It indicates how the firm should notify of these changes via the Notification of
changes to PSD Individual’ form.

1.25
Paragraph 4.40 provided guidance regarding changes affecting the fitness and
propriety of individuals. When a PI becomes aware of information that may
have an impact on the fit and proper condition applying to ‘directors/persons
responsible’ for management of the PI and its payment services, the PI should
notify us using the ‘Notification of changes to PSD individual’ form. The FCA
will then assess the information against the fitness and propriety requirements

previously described before notifying the PI of the action the FCA intends to
take.

“The FCA’s role under the Payment Services Regulations 2009 – Our Approach”
– June 2013 (the “Previous Approach Document”)

1.26
The paragraphs of the Previous Approach Document relevant to the decision to
refuse the Application are set out below.

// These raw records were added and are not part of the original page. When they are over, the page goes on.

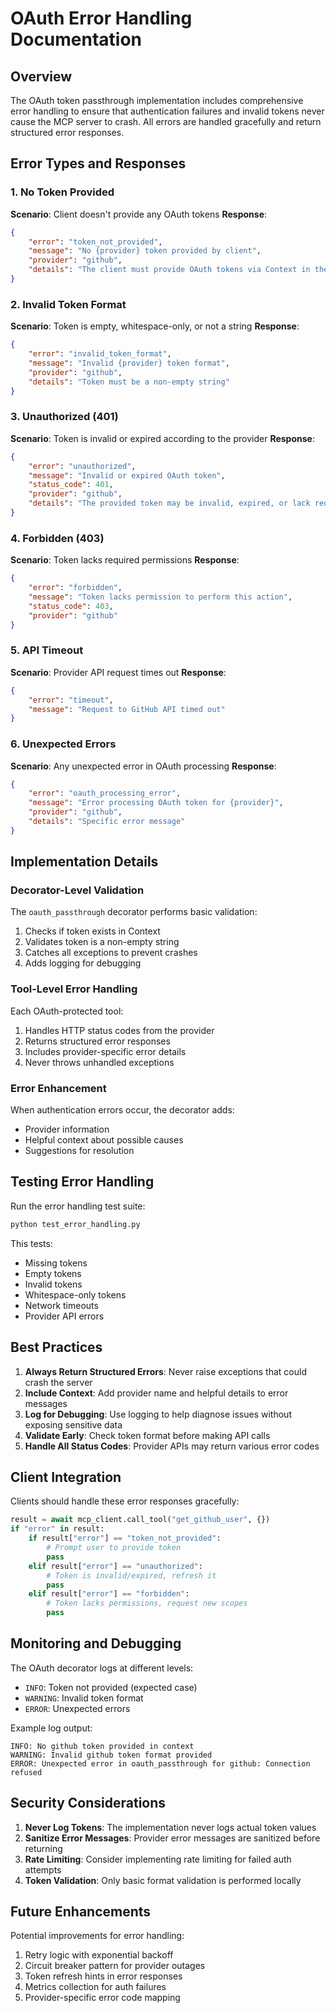 # OAuth Error Handling Documentation

## Overview
The OAuth token passthrough implementation includes comprehensive error handling to ensure that authentication failures and invalid tokens never cause the MCP server to crash. All errors are handled gracefully and return structured error responses.

## Error Types and Responses

### 1. No Token Provided
**Scenario**: Client doesn't provide any OAuth tokens
**Response**:
```json
{
    "error": "token_not_provided",
    "message": "No {provider} token provided by client",
    "provider": "github",
    "details": "The client must provide OAuth tokens via Context in the oauth_tokens dictionary"
}
```

### 2. Invalid Token Format
**Scenario**: Token is empty, whitespace-only, or not a string
**Response**:
```json
{
    "error": "invalid_token_format",
    "message": "Invalid {provider} token format",
    "provider": "github",
    "details": "Token must be a non-empty string"
}
```

### 3. Unauthorized (401)
**Scenario**: Token is invalid or expired according to the provider
**Response**:
```json
{
    "error": "unauthorized",
    "message": "Invalid or expired OAuth token",
    "status_code": 401,
    "provider": "github",
    "details": "The provided token may be invalid, expired, or lack required permissions"
}
```

### 4. Forbidden (403)
**Scenario**: Token lacks required permissions
**Response**:
```json
{
    "error": "forbidden",
    "message": "Token lacks permission to perform this action",
    "status_code": 403,
    "provider": "github"
}
```

### 5. API Timeout
**Scenario**: Provider API request times out
**Response**:
```json
{
    "error": "timeout",
    "message": "Request to GitHub API timed out"
}
```

### 6. Unexpected Errors
**Scenario**: Any unexpected error in OAuth processing
**Response**:
```json
{
    "error": "oauth_processing_error",
    "message": "Error processing OAuth token for {provider}",
    "provider": "github",
    "details": "Specific error message"
}
```

## Implementation Details

### Decorator-Level Validation
The `oauth_passthrough` decorator performs basic validation:
1. Checks if token exists in Context
2. Validates token is a non-empty string
3. Catches all exceptions to prevent crashes
4. Adds logging for debugging

### Tool-Level Error Handling
Each OAuth-protected tool:
1. Handles HTTP status codes from the provider
2. Returns structured error responses
3. Includes provider-specific error details
4. Never throws unhandled exceptions

### Error Enhancement
When authentication errors occur, the decorator adds:
- Provider information
- Helpful context about possible causes
- Suggestions for resolution

## Testing Error Handling

Run the error handling test suite:
```bash
python test_error_handling.py
```

This tests:
- Missing tokens
- Empty tokens
- Invalid tokens
- Whitespace-only tokens
- Network timeouts
- Provider API errors

## Best Practices

1. **Always Return Structured Errors**: Never raise exceptions that could crash the server
2. **Include Context**: Add provider name and helpful details to error messages
3. **Log for Debugging**: Use logging to help diagnose issues without exposing sensitive data
4. **Validate Early**: Check token format before making API calls
5. **Handle All Status Codes**: Provider APIs may return various error codes

## Client Integration

Clients should handle these error responses gracefully:

```python
result = await mcp_client.call_tool("get_github_user", {})
if "error" in result:
    if result["error"] == "token_not_provided":
        # Prompt user to provide token
        pass
    elif result["error"] == "unauthorized":
        # Token is invalid/expired, refresh it
        pass
    elif result["error"] == "forbidden":
        # Token lacks permissions, request new scopes
        pass
```

## Monitoring and Debugging

The OAuth decorator logs at different levels:
- `INFO`: Token not provided (expected case)
- `WARNING`: Invalid token format
- `ERROR`: Unexpected errors

Example log output:
```
INFO: No github token provided in context
WARNING: Invalid github token format provided
ERROR: Unexpected error in oauth_passthrough for github: Connection refused
```

## Security Considerations

1. **Never Log Tokens**: The implementation never logs actual token values
2. **Sanitize Error Messages**: Provider error messages are sanitized before returning
3. **Rate Limiting**: Consider implementing rate limiting for failed auth attempts
4. **Token Validation**: Only basic format validation is performed locally

## Future Enhancements

Potential improvements for error handling:
1. Retry logic with exponential backoff
2. Circuit breaker pattern for provider outages
3. Token refresh hints in error responses
4. Metrics collection for auth failures
5. Provider-specific error code mapping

Chapter 3: Authorisation and registration

1.27
Guidance regarding those factors relevant to the Authority’s assessment of
fitness and propriety included (in paragraph 3.126) examples of the matters
relevant to the assessment of honesty, integrity and reputation, including:

i)
Whether the person had been investigated for any criminal offence;

ii)
Whether the person had been the subject of any existing or previous
investigation or disciplinary proceedings, including by government bodies
or agencies (such as HMRC), and

iii) Whether the person had been the subject of any adverse finding in civil

proceedings, including any findings by government bodies or agencies
(such as HMRC).

1.28
Paragraph 3.127 stated that ‘relevant’ matters for these purposes included
offences under legislation relating to financial services and money laundering.

Chapter 4: Changes in circumstances of authorisation or registration

1.29
Paragraph 4.7 states that “The general requirement is that where it becomes
apparent to a PI that there is, or is likely to be, a significant change in
circumstances, which is relevant to its fulfilment of the conditions for
authorisation or registration, it must provide us with details of the change
without undue delay. We would generally consider ‘without undue delay’ to
mean within 28 days of the change occurring at the latest”.

1.30
Paragraph 4.20 states “A PI must also notify us of any changes in the details
of existing PSD individuals, such as name changes and matters relating to
fitness and propriety. It should do this using the ‘Notification of changes to PSD
individual’ form”.

1.31
Paragraph 4.24 provides additional guidance, stating ‘Where a PI becomes
aware of information that may have an impact on the fit and proper condition
applying to directors and persons responsible for management of the payment
institution and its payment services activities it should notify us using the
‘Notification of changes to PSD individual’ form. We will examine the
information, assess it against the fitness and propriety requirements previously
explained, and notify the PI of the action that we intend to take.

ANNEX B

REPRESNETATIONS

1.1
Transway’s representations (in italics), and the Authority’s conclusions in
respect of them, are set out below.

Burden of proof

1.2
The burden of proof is not on Transway or Mr Singer; Mr Singer should be
presumed to be fit and proper and of good repute unless the evidence positively
establishes the converse.

1.3
Regulation 14(6) and (7) of the PSRs 2017 (set out in Annex A), respectively,
require the applicant to satisfy the Authority that persons having a qualifying
holding in it are fit and proper and that the directors and the persons
responsible for its management are of good repute. Accordingly, the burden of
proof lies with Transway to demonstrate these matters to the satisfaction of
the Authority. For the reasons set out in this Notice, it has not done so.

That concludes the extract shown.